The more false principles the religion contains, or the more truths missing from the religion, the more evil it can be.  The ancient Canaanites believed in sacrificing children as part of their religions ceremonies.  Even the ancient Romans realized that this as gravely evil amongst their own neighbours, the Carthaginians, signifiying a capacity for reason amongst our forebears we seem to have lost.

Pope Leo XIII wrote in his landmark encyclical Immoratale Dei in 1885 that there are many signs which point to the ‘true religion’, insofar as it accords with human nature, our own happiness, peace, concord, the moral law and so on.  Of course, he was referring to Catholicism, and went further to claim that society has an obligation to form its own laws and policies upon as formed by the true religion, to which it was especially obliged, a moral principle reiterated a hundred or so years later at Vatican II with Dignitatis Humanae.

What we are witnessing now in the world is the corruptio religionis, the corruption of religion itself, which leads to great evil, for no evil is done more willingly than that done in the name of religion.  But this is not entirely new.

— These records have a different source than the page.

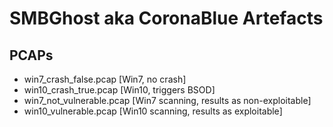 # SMBGhost aka CoronaBlue Artefacts

## PCAPs

* win7_crash_false.pcap [Win7, no crash]
* win10_crash_true.pcap [Win10, triggers BSOD]
* win7_not_vulnerable.pcap [Win7 scanning, results as non-exploitable]
* win10_vulnerable.pcap [Win10 scanning, results as exploitable]

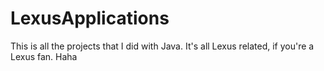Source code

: # LexusApplications
This is all the projects that I did with Java. It's all Lexus related, if you're a Lexus fan. Haha
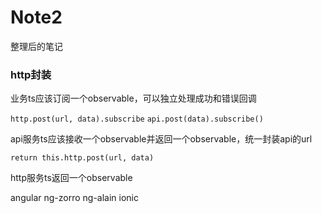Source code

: # Note2
整理后的笔记


### http封装

业务ts应该订阅一个observable，可以独立处理成功和错误回调

``http.post(url, data).subscribe``
``api.post(data).subscribe()``

api服务ts应该接收一个observable并返回一个observable，统一封装api的url

``return this.http.post(url, data)``

http服务ts返回一个observable


angular ng-zorro ng-alain ionic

Under Henry VIII’s Tudor reign, those deviating from his understanding of religion would be put to death by hanging, drawing and quartering, the gruesome details of which probably could not be described in this post (but you, dear reader, can look it up).   There was also death by ‘pressing’, wherein a heavy door was placed on top of the prone victim, with a sharp stone under his back, and bigger stones placed gradually on top of the door until suffocation ensued; sometimes onlookers were permitted to jump on top for a quicker, more mericful death.  See the martyrdom of Saint Margaret Clitherow, a mother and wife, for details.

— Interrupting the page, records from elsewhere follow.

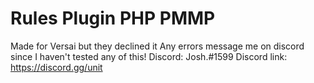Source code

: # Rules Plugin PHP PMMP
Made for Versai but they declined it
Any errors message me on discord since I haven't tested any of this!
Discord: Josh.#1599
Discord link: https://discord.gg/unit
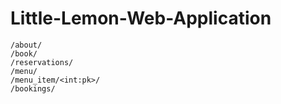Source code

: # Little-Lemon-Web-Application
    /about/
    /book/
    /reservations/
    /menu/
    /menu_item/<int:pk>/
    /bookings/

Of course, in Tudor England, and in current varieties of Islam, violating the religion of the State was seen also as an act of treason, but the point is still taken.  For then the State becomes, to some degree, one’s religion.  We see the culmination of the ‘State as religion’, ironically, in the atheistic and purpotedly non-religious Communist regimes, the mountain of whose evils are nigh-indescribable.

Given that great evil can be done in the name of the religion, it is also true that religion is also the source of the greatest good.  Most of what we consider true, good and noble, and which undergirds our own society, is derived from the Judeo-Christian religion.  But, alas, we are losing our own conviction in the truths of these principles, and it is generally when we are acting contrary to our principles that we act half-heartedly. We’re sort of Christian, but also not, which is why I don’t really think that Dawkins and company really, deep down, believe some of the things they say.  Otherwise, they would be much worse than they are.  With all of his rhetoric, perhaps he is trying to convince himself most of all of the ‘God delusion’…

For without God, and I mean the Judeo-Christian One, we are left with the fanatics with ISIS or the barbarism of atheistic Communism, still alive and well, at least in North Korea, and whose principles have corrupted our own formerly Christian socieities, as predicted by Our Lady of Fatima.  Dawkins does not yet realize that one cannot have a society without God, for we all still live to some degree as though He exists.

The ultimate question really, asked by the prophets from Elijah through Moses to Christ Himself, is, which God will you serve?  Religion decides not only the course of the world, but, more importantly, the fate of each individual soul, for good, or for evil, which is why Chesterton said that religion in the end is the only thing worth fighting for.